Fifth, mNGS testing in this study was not centralized; sequencing was performed by different hospital laboratories and third-party clinical laboratories across participating centers. Although all sites followed unified reporting thresholds and contamination control standards supervised by the lead institution, experimental procedures and sequencing platforms were not fully standardized. Despite the central review of all reports before pooled analysis, inter-laboratory variability cannot be entirely excluded and may have influenced microbiological findings. Future studies using centralized sequencing and analysis workflows may help address this limitation.

Finally, no adjustment for multiple comparisons was performed in the microbiological analyses. Subgroup comparisons, particularly for low-prevalence pathogens, should thus be considered exploratory and interpreted cautiously due to the increased risk of type I error and limited statistical power.

Despite these limitations, this study represents one of the largest multicenter investigations applying mNGS to BALF samples in ICU patients with neurological dysfunction. Our findings offer valuable insights into the pathogen spectrum and clinical outcomes of this high-risk population, contributing to evidence-based infection management in critical care settings.

Conclusions

This regional multicenter retrospective study, conducted in 11 hospitals across Zhejiang and Henan Provinces in mainland China, identified significant differences in pulmonary pathogen distribution among ICU patients with neurological dysfunction. Neurological dysfunction was associated with a higher ICU 28-day mortality rate and a shorter time to death in patients with severe pneumonia.

Based on these findings, we recommend strengthening infection prevention and airway management strategies in this high-risk population. Potential measures include aspiration prevention, early assessment of swallowing and expectoration functions, regular microbiological monitoring, and timely initiation of antimicrobial therapy guided by mNGS results or susceptibility testing.

Data Sharing Statement

Data can be obtained from corresponding authors upon reasonable request.

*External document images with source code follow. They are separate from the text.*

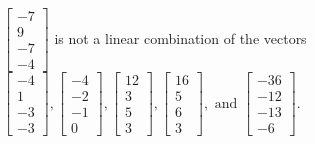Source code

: \begin{exercise}
\begin{exerciseStatement}
  \end{exerciseStatement}
  \begin{exerciseAnswer}
   \(\left[\begin{array}{c}
-7 \\
9 \\
-7 \\
-4
\end{array}\right]\) 
  	 is not  
	a linear combination of the vectors \(\left[\begin{array}{c}
-4 \\
1 \\
-3 \\
-3
\end{array}\right] , \left[\begin{array}{c}
-4 \\
-2 \\
-1 \\
0
\end{array}\right] , \left[\begin{array}{c}
12 \\
3 \\
5 \\
3
\end{array}\right] , \left[\begin{array}{c}
16 \\
5 \\
6 \\
3
\end{array}\right] , \text{ and } \left[\begin{array}{c}
-36 \\
-12 \\
-13 \\
-6
\end{array}\right]\).

	
  


  \end{exerciseAnswer}
\end{exercise}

Ethics Approval and Consent to Participate

This study was approved by the ethics committees of Zhejiang University School of Medicine First Affiliated Hospital (No. IT20230222A) and other participating hospitals. As a retrospective study, the requirement for informed consent was waived.

Acknowledgments

We sincerely thank all the patients and participating hospitals for their invaluable contributions and cooperation. We are particularly grateful to Professor Jieting Zhou from the Microbiology Center of the First Affiliated Hospital of Zhejiang University School of Medicine, who specializes in mNGS methodology, and to Professor Hua Zhou from the Second Affiliated Hospital of Zhejiang University, an expert in clinical microbiology and antimicrobial resistance, for their review and validation of the microbiological methodology applied in this study. Their professional input ensured the scientific rigor of our microbiological analyses. We also acknowledge the Home for Researchers editorial team (www.home-for-researchers.com) for providing language editing services.

Author Contributions

All authors made a significant contribution to the work reported, whether in the conception, study design, execution, acquisition of data, analysis and interpretation, or in all these areas; took part in drafting, revising, or critically reviewing the article; gave final approval of the version to be published; have agreed on the journal to which the article has been submitted; and agree to be accountable for all aspects of the work.

Disclosure

All authors declare that they have no competing interests.